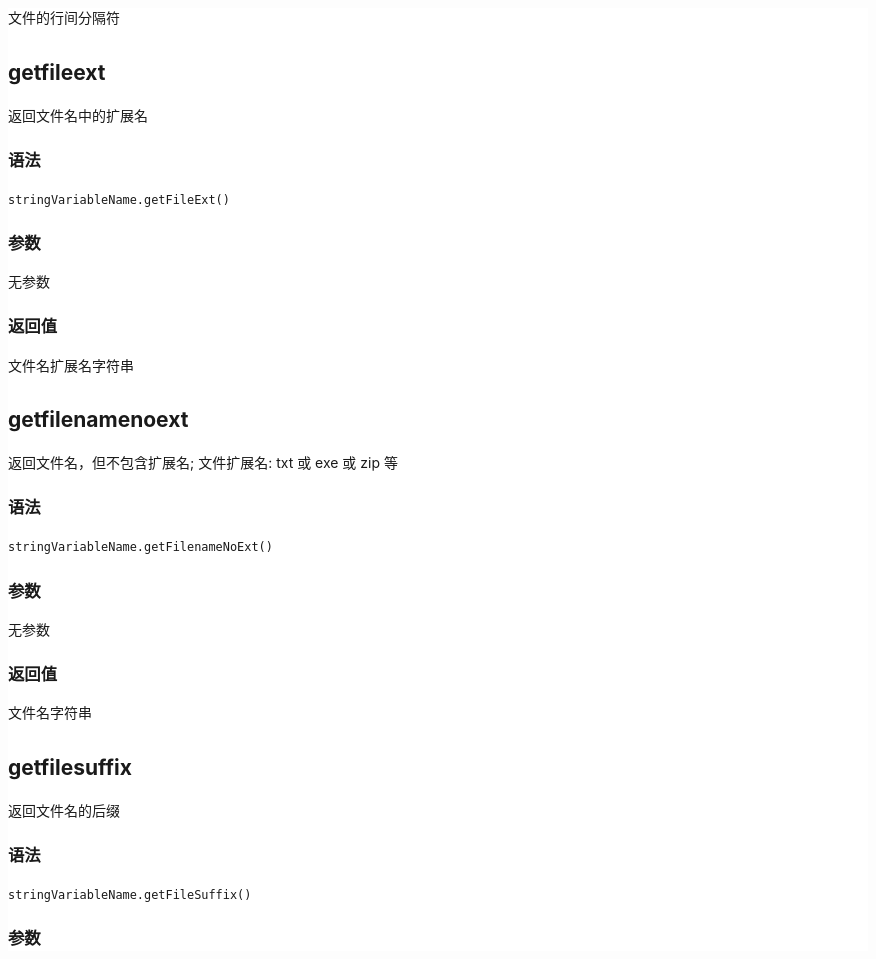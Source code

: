 文件的行间分隔符



## getfileext

返回文件名中的扩展名

### 语法

```
stringVariableName.getFileExt()
```

### 参数

无参数

### 返回值

文件名扩展名字符串



## getfilenamenoext

返回文件名，但不包含扩展名; 文件扩展名: txt 或 exe 或 zip 等

### 语法

```
stringVariableName.getFilenameNoExt()
```

### 参数

无参数

### 返回值

文件名字符串



## getfilesuffix

返回文件名的后缀

### 语法

```
stringVariableName.getFileSuffix()
```

### 参数
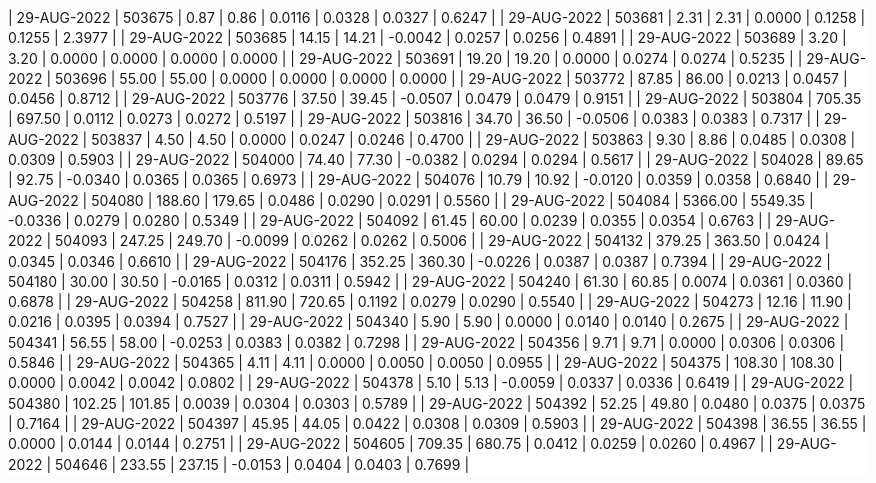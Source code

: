 | 29-AUG-2022 | 503675 | 0.87 | 0.86 | 0.0116 | 0.0328 | 0.0327 | 0.6247 |
| 29-AUG-2022 | 503681 | 2.31 | 2.31 | 0.0000 | 0.1258 | 0.1255 | 2.3977 |
| 29-AUG-2022 | 503685 | 14.15 | 14.21 | -0.0042 | 0.0257 | 0.0256 | 0.4891 |
| 29-AUG-2022 | 503689 | 3.20 | 3.20 | 0.0000 | 0.0000 | 0.0000 | 0.0000 |
| 29-AUG-2022 | 503691 | 19.20 | 19.20 | 0.0000 | 0.0274 | 0.0274 | 0.5235 |
| 29-AUG-2022 | 503696 | 55.00 | 55.00 | 0.0000 | 0.0000 | 0.0000 | 0.0000 |
| 29-AUG-2022 | 503772 | 87.85 | 86.00 | 0.0213 | 0.0457 | 0.0456 | 0.8712 |
| 29-AUG-2022 | 503776 | 37.50 | 39.45 | -0.0507 | 0.0479 | 0.0479 | 0.9151 |
| 29-AUG-2022 | 503804 | 705.35 | 697.50 | 0.0112 | 0.0273 | 0.0272 | 0.5197 |
| 29-AUG-2022 | 503816 | 34.70 | 36.50 | -0.0506 | 0.0383 | 0.0383 | 0.7317 |
| 29-AUG-2022 | 503837 | 4.50 | 4.50 | 0.0000 | 0.0247 | 0.0246 | 0.4700 |
| 29-AUG-2022 | 503863 | 9.30 | 8.86 | 0.0485 | 0.0308 | 0.0309 | 0.5903 |
| 29-AUG-2022 | 504000 | 74.40 | 77.30 | -0.0382 | 0.0294 | 0.0294 | 0.5617 |
| 29-AUG-2022 | 504028 | 89.65 | 92.75 | -0.0340 | 0.0365 | 0.0365 | 0.6973 |
| 29-AUG-2022 | 504076 | 10.79 | 10.92 | -0.0120 | 0.0359 | 0.0358 | 0.6840 |
| 29-AUG-2022 | 504080 | 188.60 | 179.65 | 0.0486 | 0.0290 | 0.0291 | 0.5560 |
| 29-AUG-2022 | 504084 | 5366.00 | 5549.35 | -0.0336 | 0.0279 | 0.0280 | 0.5349 |
| 29-AUG-2022 | 504092 | 61.45 | 60.00 | 0.0239 | 0.0355 | 0.0354 | 0.6763 |
| 29-AUG-2022 | 504093 | 247.25 | 249.70 | -0.0099 | 0.0262 | 0.0262 | 0.5006 |
| 29-AUG-2022 | 504132 | 379.25 | 363.50 | 0.0424 | 0.0345 | 0.0346 | 0.6610 |
| 29-AUG-2022 | 504176 | 352.25 | 360.30 | -0.0226 | 0.0387 | 0.0387 | 0.7394 |
| 29-AUG-2022 | 504180 | 30.00 | 30.50 | -0.0165 | 0.0312 | 0.0311 | 0.5942 |
| 29-AUG-2022 | 504240 | 61.30 | 60.85 | 0.0074 | 0.0361 | 0.0360 | 0.6878 |
| 29-AUG-2022 | 504258 | 811.90 | 720.65 | 0.1192 | 0.0279 | 0.0290 | 0.5540 |
| 29-AUG-2022 | 504273 | 12.16 | 11.90 | 0.0216 | 0.0395 | 0.0394 | 0.7527 |
| 29-AUG-2022 | 504340 | 5.90 | 5.90 | 0.0000 | 0.0140 | 0.0140 | 0.2675 |
| 29-AUG-2022 | 504341 | 56.55 | 58.00 | -0.0253 | 0.0383 | 0.0382 | 0.7298 |
| 29-AUG-2022 | 504356 | 9.71 | 9.71 | 0.0000 | 0.0306 | 0.0306 | 0.5846 |
| 29-AUG-2022 | 504365 | 4.11 | 4.11 | 0.0000 | 0.0050 | 0.0050 | 0.0955 |
| 29-AUG-2022 | 504375 | 108.30 | 108.30 | 0.0000 | 0.0042 | 0.0042 | 0.0802 |
| 29-AUG-2022 | 504378 | 5.10 | 5.13 | -0.0059 | 0.0337 | 0.0336 | 0.6419 |
| 29-AUG-2022 | 504380 | 102.25 | 101.85 | 0.0039 | 0.0304 | 0.0303 | 0.5789 |
| 29-AUG-2022 | 504392 | 52.25 | 49.80 | 0.0480 | 0.0375 | 0.0375 | 0.7164 |
| 29-AUG-2022 | 504397 | 45.95 | 44.05 | 0.0422 | 0.0308 | 0.0309 | 0.5903 |
| 29-AUG-2022 | 504398 | 36.55 | 36.55 | 0.0000 | 0.0144 | 0.0144 | 0.2751 |
| 29-AUG-2022 | 504605 | 709.35 | 680.75 | 0.0412 | 0.0259 | 0.0260 | 0.4967 |
| 29-AUG-2022 | 504646 | 233.55 | 237.15 | -0.0153 | 0.0404 | 0.0403 | 0.7699 |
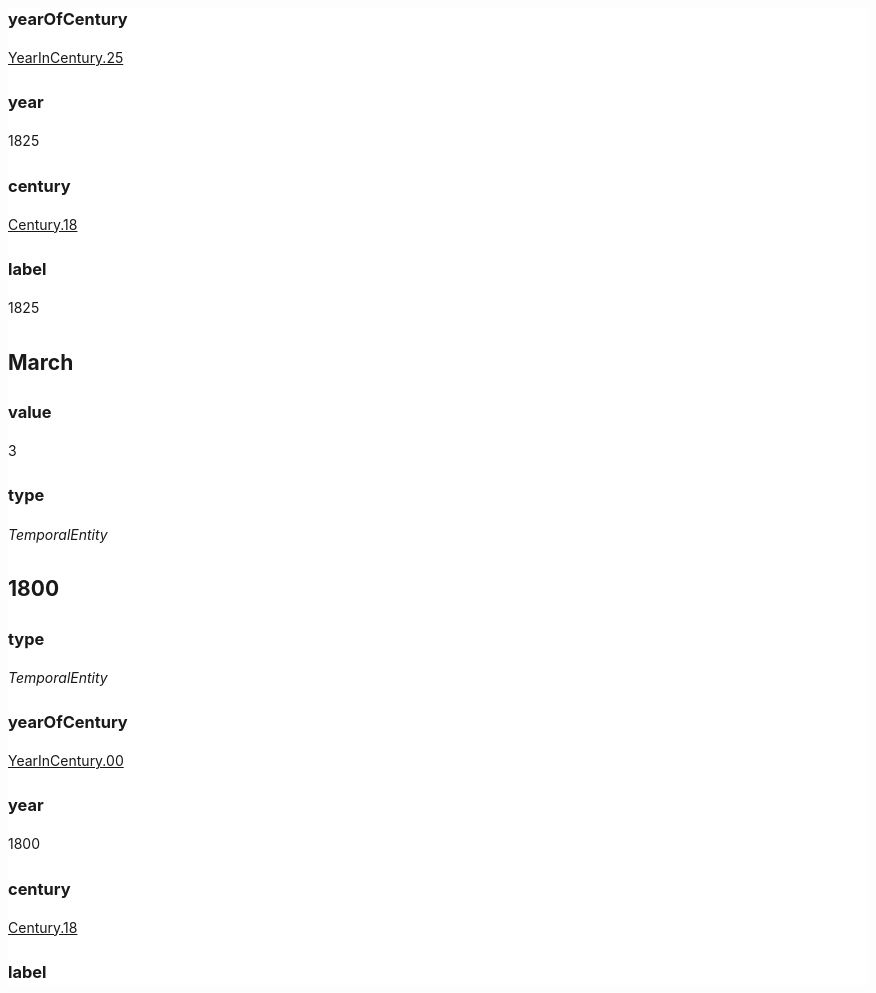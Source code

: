 ### yearOfCentury


[YearInCentury.25](#YearInCentury.25)

### year


1825

### century


[Century.18](#Century.18)

### label


1825

## March

### value


3

### type


*TemporalEntity*

## 1800

### type


*TemporalEntity*

### yearOfCentury


[YearInCentury.00](#YearInCentury.00)

### year


1800

### century


[Century.18](#Century.18)

### label
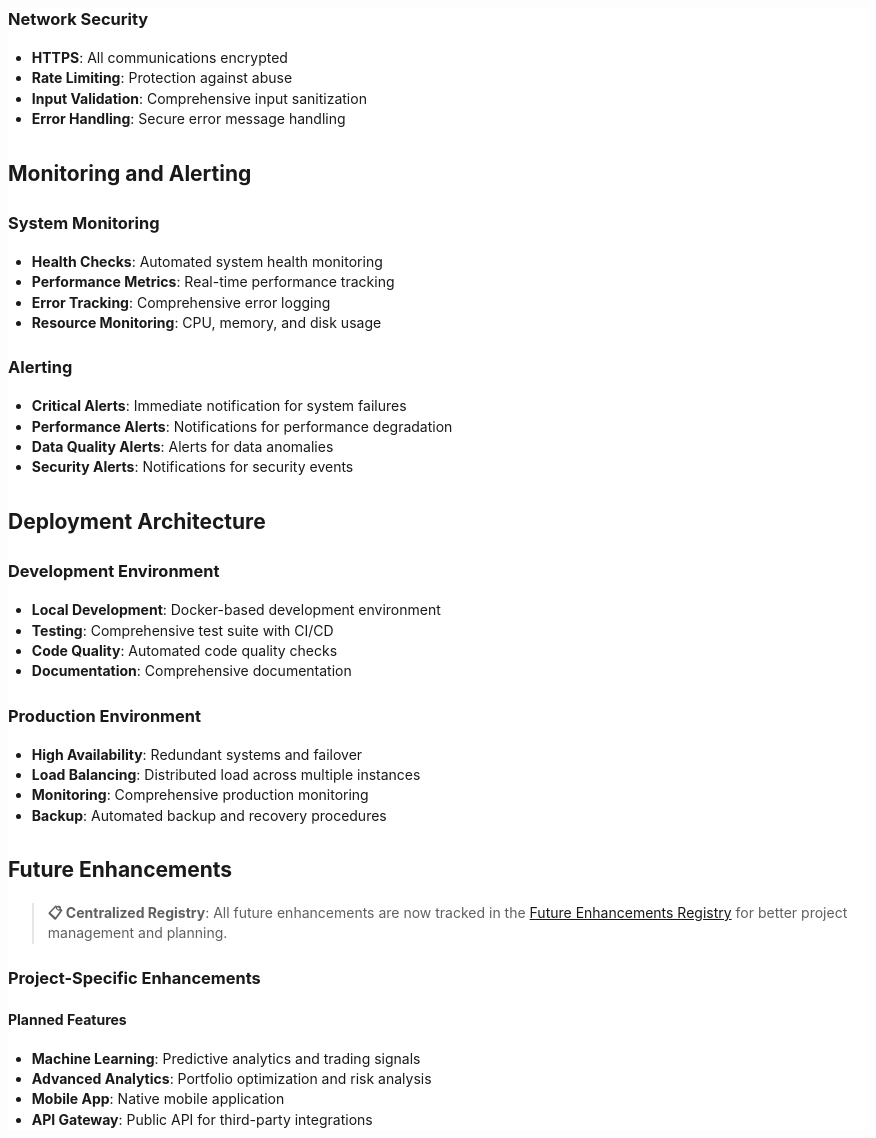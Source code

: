 ### Network Security
- **HTTPS**: All communications encrypted
- **Rate Limiting**: Protection against abuse
- **Input Validation**: Comprehensive input sanitization
- **Error Handling**: Secure error message handling

## Monitoring and Alerting

### System Monitoring
- **Health Checks**: Automated system health monitoring
- **Performance Metrics**: Real-time performance tracking
- **Error Tracking**: Comprehensive error logging
- **Resource Monitoring**: CPU, memory, and disk usage

### Alerting
- **Critical Alerts**: Immediate notification for system failures
- **Performance Alerts**: Notifications for performance degradation
- **Data Quality Alerts**: Alerts for data anomalies
- **Security Alerts**: Notifications for security events

## Deployment Architecture

### Development Environment
- **Local Development**: Docker-based development environment
- **Testing**: Comprehensive test suite with CI/CD
- **Code Quality**: Automated code quality checks
- **Documentation**: Comprehensive documentation

### Production Environment
- **High Availability**: Redundant systems and failover
- **Load Balancing**: Distributed load across multiple instances
- **Monitoring**: Comprehensive production monitoring
- **Backup**: Automated backup and recovery procedures

## Future Enhancements

> **📋 Centralized Registry**: All future enhancements are now tracked in the [Future Enhancements Registry](docs/architecture-decisions.md#future-enhancements-registry) for better project management and planning.

### Project-Specific Enhancements

#### Planned Features
- **Machine Learning**: Predictive analytics and trading signals
- **Advanced Analytics**: Portfolio optimization and risk analysis
- **Mobile App**: Native mobile application
- **API Gateway**: Public API for third-party integrations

**WHAT TO DO:**
Output exactly the lines of the material above from the one containing "29-AUG-2022 | 503689" up to and including the one containing "0.0262 | 0.5006 |".

**THE COMPLETED TASK:**
| 29-AUG-2022 | 503689 | 3.20 | 3.20 | 0.0000 | 0.0000 | 0.0000 | 0.0000 |
| 29-AUG-2022 | 503691 | 19.20 | 19.20 | 0.0000 | 0.0274 | 0.0274 | 0.5235 |
| 29-AUG-2022 | 503696 | 55.00 | 55.00 | 0.0000 | 0.0000 | 0.0000 | 0.0000 |
| 29-AUG-2022 | 503772 | 87.85 | 86.00 | 0.0213 | 0.0457 | 0.0456 | 0.8712 |
| 29-AUG-2022 | 503776 | 37.50 | 39.45 | -0.0507 | 0.0479 | 0.0479 | 0.9151 |
| 29-AUG-2022 | 503804 | 705.35 | 697.50 | 0.0112 | 0.0273 | 0.0272 | 0.5197 |
| 29-AUG-2022 | 503816 | 34.70 | 36.50 | -0.0506 | 0.0383 | 0.0383 | 0.7317 |
| 29-AUG-2022 | 503837 | 4.50 | 4.50 | 0.0000 | 0.0247 | 0.0246 | 0.4700 |
| 29-AUG-2022 | 503863 | 9.30 | 8.86 | 0.0485 | 0.0308 | 0.0309 | 0.5903 |
| 29-AUG-2022 | 504000 | 74.40 | 77.30 | -0.0382 | 0.0294 | 0.0294 | 0.5617 |
| 29-AUG-2022 | 504028 | 89.65 | 92.75 | -0.0340 | 0.0365 | 0.0365 | 0.6973 |
| 29-AUG-2022 | 504076 | 10.79 | 10.92 | -0.0120 | 0.0359 | 0.0358 | 0.6840 |
| 29-AUG-2022 | 504080 | 188.60 | 179.65 | 0.0486 | 0.0290 | 0.0291 | 0.5560 |
| 29-AUG-2022 | 504084 | 5366.00 | 5549.35 | -0.0336 | 0.0279 | 0.0280 | 0.5349 |
| 29-AUG-2022 | 504092 | 61.45 | 60.00 | 0.0239 | 0.0355 | 0.0354 | 0.6763 |
| 29-AUG-2022 | 504093 | 247.25 | 249.70 | -0.0099 | 0.0262 | 0.0262 | 0.5006 |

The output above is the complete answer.